Neoantigens are promising targets for immunotherapy by eliciting immune response and removing cancer cells with high specificity, low toxicity and ease of personalization. However, identifying effective neoantigens remains difficult because of the complex interactions among T cell receptors, antigens and human leucocyte antigen sequences. In this study, we integrate important physical and biological priors with the Transformer model and propose the physics-inspired sliding transformer (PISTE). In PISTE, the conventional, data-driven attention mechanism is replaced with physics-driven dynamics that steers the positioning of amino acid residues along the gradient field of their interactions. This allows navigating the intricate landscape of biosequence interactions intelligently, leading to improved accuracy in T cell receptor–antigen–human leucocyte antigen binding prediction and robust generalization to rare sequences. Furthermore, PISTE effectively recovers residue-level contact relationships even in the absence of three-dimensional structure training data. We applied PISTE in a multitude of immunogenic tumour types to pinpoint neoantigens and discern neoantigen-reactive T cells. In a prospective study of prostate cancer, 75% of the patients elicited immune responses through PISTE-predicted neoantigens.

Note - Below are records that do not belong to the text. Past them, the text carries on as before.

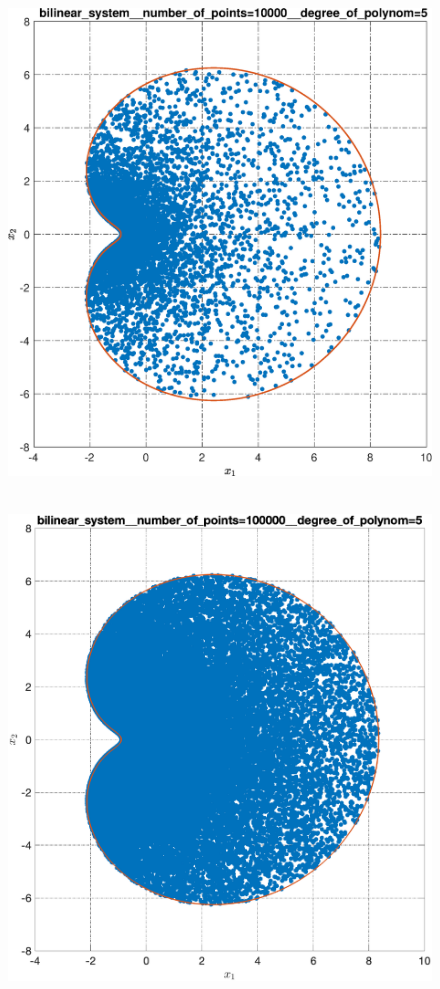 \documentclass[../main.tex]{subfiles}
\begin{document}
\begin{figure}[ht!]
\begin{minipage}[b]{.49\linewidth}
  		\includegraphics[width=\linewidth]{images/bilinear_system__number_of_points=10000__degree_of_polynom=5.eps}
  	\end{minipage} 
  	\vfill
  	\hspace{-2.5ex}
  	\begin{minipage}[b]{.49\linewidth} 
  		\small
  		\centering 
  		\includegraphics[width=\linewidth]{images/bilinear_system__number_of_points=100000__degree_of_polynom=5.eps}

\end{minipage}
\end{figure}
\end{document}
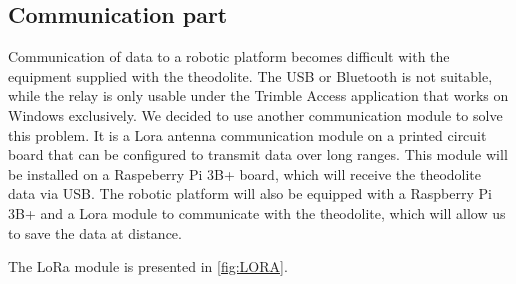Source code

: \documentclass[10pt,letterpaper,oneside]{article}
\begin{document}

\subsection{Communication part}

Communication of data to a robotic platform becomes difficult with the equipment supplied with the theodolite.
The USB or Bluetooth is not suitable, while the relay is only usable under the Trimble Access application that works on Windows exclusively.
We decided to use another communication module to solve this problem.
It is a Lora antenna communication module on a printed circuit board that can be configured to transmit data over long ranges.
This module will be installed on a Raspeberry Pi 3B+ board, which will receive the theodolite data via USB.
The robotic platform will also be equipped with a Raspberry Pi 3B+ and a Lora module to communicate with the theodolite, which will allow us to save the data at distance.

The LoRa module is presented in \autoref{fig:LORA}.

%
\end{document}
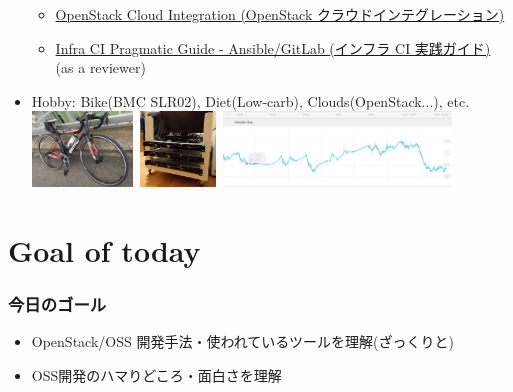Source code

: \documentclass[aspectratio=169,11pt,hyperref={colorlinks=true}]{beamer}
\begin{document}
\begin{frame}
\begin{itemize}
      \begin{itemize}
      \item \href{https://www.amazon.co.jp/dp/4798139785/}{\scriptsize{OpenStack
        Cloud Integration (OpenStack クラウドインテグレーション)}}
      \item \href{https://www.amazon.co.jp/dp/4798155128/}{\scriptsize{Infra CI
        Pragmatic Guide - Ansible/GitLab (インフラ CI 実践ガイド)}} (as a reviewer)
      \end{itemize}
    \item Hobby: Bike(BMC SLR02), Diet(Low-carb), Clouds(OpenStack...), etc.
    \includegraphics[height=20mm]{images/my-bike.jpg}~\includegraphics[height=20mm]{images/server_front.jpg}~\includegraphics[height=20mm]{images/my-weight.png}
  \end{itemize}
\end{frame}

\section{Goal of today}
\begin{frame}
  \frametitle{今日のゴール}
  \begin{itemize}
    \item OpenStack/OSS 開発手法・使われているツールを理解(ざっくりと)
    \item OSS開発のハマりどころ・面白さを理解
  \end{itemize}
\end{frame}
\end{document}
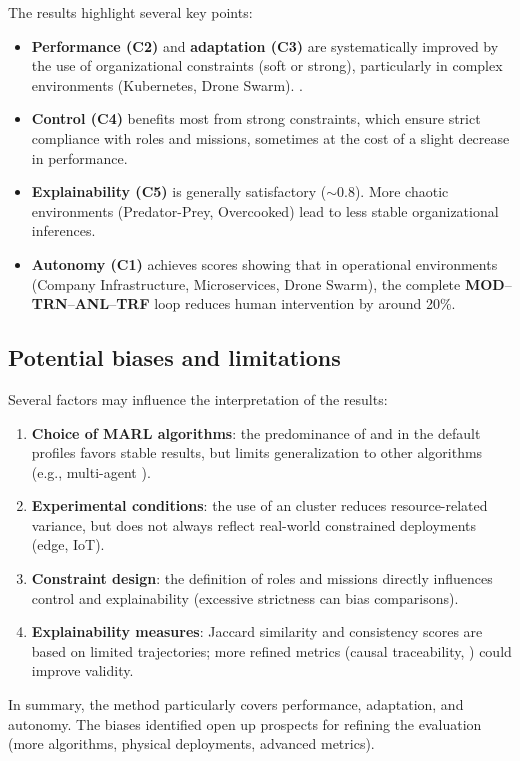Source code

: The results highlight several key points:
\begin{itemize}
\item \textbf{Performance (C2)} and \textbf{adaptation (C3)} are systematically improved by the use of organizational constraints (soft or strong), particularly in complex environments (Kubernetes, Drone Swarm).
.
\item \textbf{Control (C4)} benefits most from strong constraints, which ensure strict compliance with roles and missions, sometimes at the cost of a slight decrease in performance.
\item \textbf{Explainability (C5)} is generally satisfactory ($\sim 0.8$). More chaotic environments (Predator-Prey, Overcooked) lead to less stable organizational inferences.
\item \textbf{Autonomy (C1)} achieves scores showing that in operational environments (Company Infrastructure, Microservices, Drone Swarm), the complete \textbf{MOD}–\textbf{TRN}–\textbf{ANL}–\textbf{TRF} loop reduces human intervention by around 20\%.
\end {itemize}

\subsection{Potential biases and limitations}

Several factors may influence the interpretation of the results:
\begin{enumerate}[label={\alph*)}]
  \item \textbf{Choice of MARL algorithms}: the predominance of  and  in the default profiles favors stable results, but limits generalization to other algorithms (e.g., multi-agent ).
  \item \textbf{Experimental conditions}: the use of an  cluster reduces resource-related variance, but does not always reflect real-world constrained deployments (edge, IoT).
  \item \textbf{Constraint design}: the definition of roles and missions directly influences control and explainability (excessive strictness can bias comparisons).
  \item \textbf{Explainability measures}: Jaccard similarity and consistency scores are based on limited trajectories; more refined metrics (causal traceability, ) could improve validity.
\end{enumerate}

\medskip
In summary, the  method particularly covers performance, adaptation, and autonomy. The biases identified open up prospects for refining the evaluation (more algorithms, physical deployments, advanced metrics).

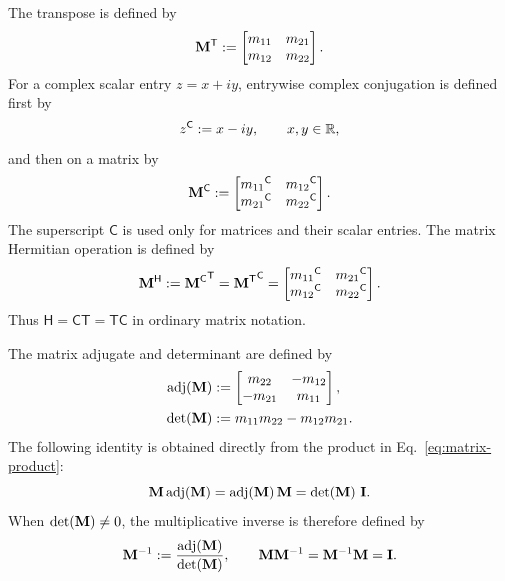 The transpose is defined by
\begin{equation}
\mtrans{\mat{M}}
:=
\begin{bmatrix}
m_{11}&m_{21}\\
m_{12}&m_{22}
\end{bmatrix}.
\label{eq:matrix-transpose}
\end{equation}
For a complex scalar entry \(z=x+iy\), entrywise complex conjugation is
defined first by
\begin{equation}
\mconj{z}:=x-iy,
\qquad x,y\in\R,
\label{eq:matrix-entry-conjugate}
\end{equation}
and then on a matrix by
\begin{equation}
\mconj{\mat{M}}
:=
\begin{bmatrix}
\mconj{m_{11}}&\mconj{m_{12}}\\
\mconj{m_{21}}&\mconj{m_{22}}
\end{bmatrix}.
\label{eq:matrix-conjugate}
\end{equation}
The superscript \(\mathsf C\) is used only for matrices and their scalar
entries. The matrix Hermitian operation is defined by
\begin{equation}
\mherm{\mat{M}}
:=\mtrans{\mconj{\mat{M}}}
=\mconj{\mtrans{\mat{M}}}
=
\begin{bmatrix}
\mconj{m_{11}}&\mconj{m_{21}}\\
\mconj{m_{12}}&\mconj{m_{22}}
\end{bmatrix}.
\label{eq:matrix-hermitian}
\end{equation}
Thus \(\mathsf H=\mathsf C\mathsf T=\mathsf T\mathsf C\) in ordinary
matrix notation.

The matrix adjugate and determinant are defined by
\begin{align}
\adjf{\mat{M}}
&:=
\begin{bmatrix}
m_{22}&-m_{12}\\
-m_{21}&m_{11}
\end{bmatrix},
\label{eq:matrix-adjugate}\\
\detf{\mat{M}}
&:=m_{11}m_{22}-m_{12}m_{21}.
\label{eq:matrix-determinant}
\end{align}
The following identity is obtained directly from the product in
Eq.\ \eqref{eq:matrix-product}:
\begin{equation}
\mat{M}\adjf{\mat{M}}
=\adjf{\mat{M}}\mat{M}
=\detf{\mat{M}}\,\I.
\label{eq:matrix-adjugate-product}
\end{equation}
When \(\detf{\mat{M}}\neq0\), the multiplicative inverse is therefore
defined by
\begin{equation}
\mat{M}^{-1}
:=\frac{\adjf{\mat{M}}}{\detf{\mat{M}}},
\qquad
\mat{M}\mat{M}^{-1}
=\mat{M}^{-1}\mat{M}
=\I.
\label{eq:matrix-inverse}
\end{equation}


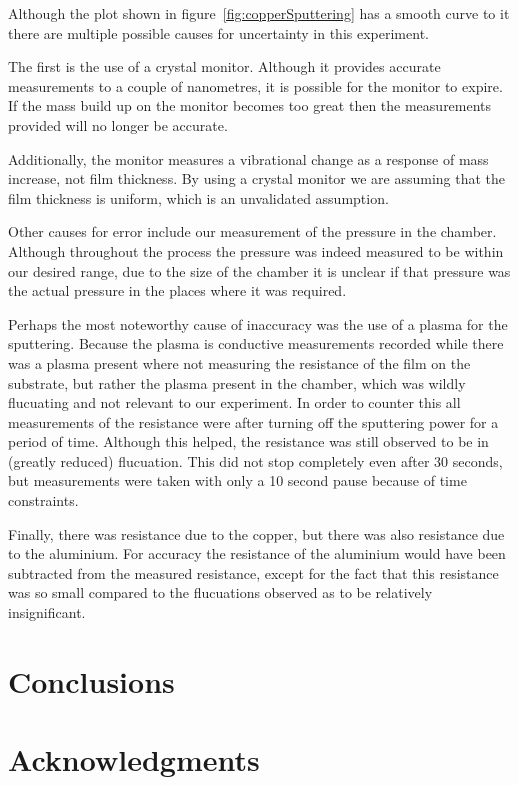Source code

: \documentclass[aps,prl,twocolumn,groupedaddress,showkeys]{revtex4}
\begin{document}
Although the plot shown in figure~\ref{fig:copperSputtering} has a smooth curve to it there are multiple possible causes for uncertainty in this experiment.

The first is the use of a crystal monitor. Although it provides accurate measurements to a couple of nanometres, it is possible for the monitor to expire. If the mass build up on the monitor becomes too great then the measurements provided will no longer be accurate.

Additionally, the monitor measures a vibrational change as a response of mass increase, not film thickness. By using a crystal monitor we are assuming that the film thickness is uniform, which is an unvalidated assumption.

Other causes for error include our measurement of the pressure in the chamber. Although throughout the process the pressure was indeed measured to be within our desired range, due to the size of the chamber it is unclear if that pressure was the actual pressure in the places where it was required.

Perhaps the most noteworthy cause of inaccuracy was the use of a plasma for the sputtering. Because the plasma is conductive measurements recorded while there was a plasma present where not measuring the resistance of the film on the substrate, but rather the plasma present in the chamber, which was wildly flucuating and not relevant to our experiment. In order to counter this all measurements of the resistance were after turning off the sputtering power for a period of time. Although this helped, the resistance was still observed to be in (greatly reduced) flucuation. This did not stop completely even after 30 seconds, but measurements were taken with only a 10 second pause because of time constraints. 

Finally, there was resistance due to the copper, but there was also resistance due to the aluminium. For accuracy the resistance of the aluminium would have been subtracted from the measured resistance, except for the fact that this resistance was so small compared to the flucuations observed as to be relatively insignificant.

\section{Conclusions}

\section{Acknowledgments}
\end{document}
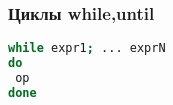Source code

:\begin{frame}[fragile]
\frametitle{Циклы while,until}
\begin{lstlisting}[language=sh,frame=single]
while expr1; ... exprN
do
 op
done
\end{lstlisting}
\end{frame}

新抗原具有高特异性、低毒性和易于个性化的特点，通过引发免疫反应和去除癌细胞，成为免疫治疗的有希望的靶标。然而，由于 T 细胞受体、抗原和人类白细胞抗原序列之间复杂的相互作用，识别有效的新抗原仍然很困难。在这项研究中，我们将重要的物理和生物先验与 Transformer 模型相结合，并提出了受物理启发的滑动变压器（PISTE）。在 PISTE 中，传统的数据驱动的注意力机制被物理驱动的动力学所取代，该动力学引导氨基酸残基沿着其相互作用的梯度场定位。这使得能够智能地导航生物序列相互作用的复杂景观，从而提高T细胞受体-抗原-人白细胞抗原结合预测的准确性以及对稀有序列的稳健泛化。此外，即使在没有三维结构训练数据的情况下，PISTE 也能有效地恢复残基级别的接触关系。我们在多种免疫原性肿瘤类型中应用 PISTE 来查明新抗原并辨别新抗原反应性 T 细胞。在一项前列腺癌前瞻性研究中，75% 的患者通过 PISTE 预测的新抗原引发了免疫反应。